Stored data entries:

--

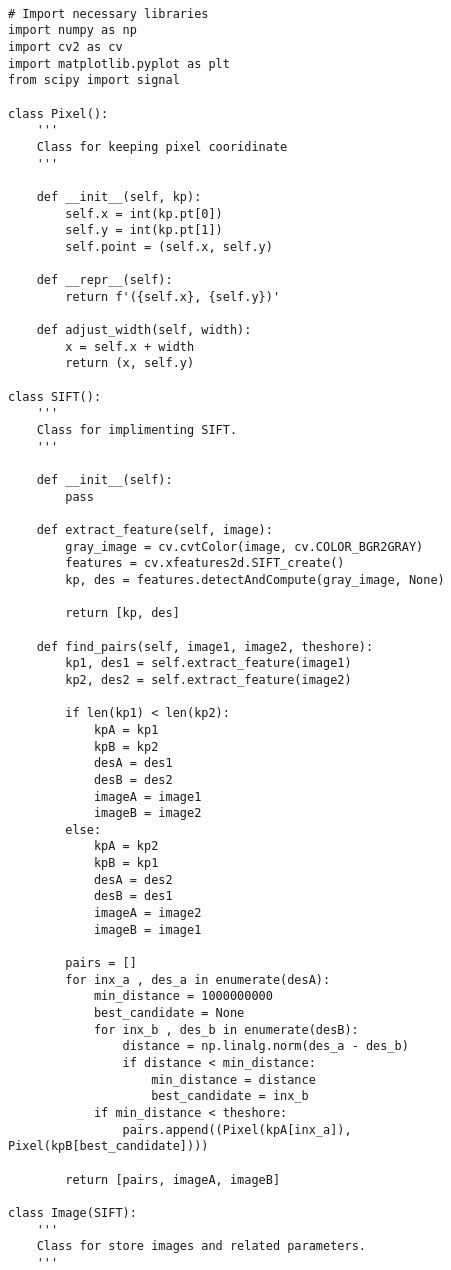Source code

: \documentclass[11pt]{article}
\begin{document}
\begin{lstlisting}

# Import necessary libraries
import numpy as np
import cv2 as cv
import matplotlib.pyplot as plt
from scipy import signal

class Pixel():
    '''
    Class for keeping pixel cooridinate
    '''

    def __init__(self, kp):
        self.x = int(kp.pt[0])
        self.y = int(kp.pt[1])
        self.point = (self.x, self.y)

    def __repr__(self):
        return f'({self.x}, {self.y})'

    def adjust_width(self, width):
        x = self.x + width
        return (x, self.y)

class SIFT():
    '''
    Class for implimenting SIFT.
    '''
    
    def __init__(self):
        pass

    def extract_feature(self, image):
        gray_image = cv.cvtColor(image, cv.COLOR_BGR2GRAY)
        features = cv.xfeatures2d.SIFT_create()
        kp, des = features.detectAndCompute(gray_image, None)
        
        return [kp, des]

    def find_pairs(self, image1, image2, theshore):
        kp1, des1 = self.extract_feature(image1)
        kp2, des2 = self.extract_feature(image2)

        if len(kp1) < len(kp2):
            kpA = kp1
            kpB = kp2
            desA = des1
            desB = des2
            imageA = image1
            imageB = image2
        else:
            kpA = kp2
            kpB = kp1
            desA = des2
            desB = des1
            imageA = image2
            imageB = image1

        pairs = []
        for inx_a , des_a in enumerate(desA):
            min_distance = 1000000000
            best_candidate = None
            for inx_b , des_b in enumerate(desB):
                distance = np.linalg.norm(des_a - des_b)
                if distance < min_distance:
                    min_distance = distance
                    best_candidate = inx_b
            if min_distance < theshore:
                pairs.append((Pixel(kpA[inx_a]), Pixel(kpB[best_candidate])))
        
        return [pairs, imageA, imageB]

class Image(SIFT):
    ''' 
    Class for store images and related parameters.
    '''


\end{lstlisting}
\end{document}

--

The result should be a word-for-word restatement of all the data, without images.

EXERCISE ANSWER =>
Source code

: \documentclass[11pt]{article}
\begin{document}
\begin{lstlisting}

# Import necessary libraries
import numpy as np
import cv2 as cv
import matplotlib.pyplot as plt
from scipy import signal

class Pixel():
    '''
    Class for keeping pixel cooridinate
    '''

    def __init__(self, kp):
        self.x = int(kp.pt[0])
        self.y = int(kp.pt[1])
        self.point = (self.x, self.y)

    def __repr__(self):
        return f'({self.x}, {self.y})'

    def adjust_width(self, width):
        x = self.x + width
        return (x, self.y)

class SIFT():
    '''
    Class for implimenting SIFT.
    '''
    
    def __init__(self):
        pass

    def extract_feature(self, image):
        gray_image = cv.cvtColor(image, cv.COLOR_BGR2GRAY)
        features = cv.xfeatures2d.SIFT_create()
        kp, des = features.detectAndCompute(gray_image, None)
        
        return [kp, des]

    def find_pairs(self, image1, image2, theshore):
        kp1, des1 = self.extract_feature(image1)
        kp2, des2 = self.extract_feature(image2)

        if len(kp1) < len(kp2):
            kpA = kp1
            kpB = kp2
            desA = des1
            desB = des2
            imageA = image1
            imageB = image2
        else:
            kpA = kp2
            kpB = kp1
            desA = des2
            desB = des1
            imageA = image2
            imageB = image1

        pairs = []
        for inx_a , des_a in enumerate(desA):
            min_distance = 1000000000
            best_candidate = None
            for inx_b , des_b in enumerate(desB):
                distance = np.linalg.norm(des_a - des_b)
                if distance < min_distance:
                    min_distance = distance
                    best_candidate = inx_b
            if min_distance < theshore:
                pairs.append((Pixel(kpA[inx_a]), Pixel(kpB[best_candidate])))
        
        return [pairs, imageA, imageB]

class Image(SIFT):
    ''' 
    Class for store images and related parameters.
    '''


\end{lstlisting}
\end{document}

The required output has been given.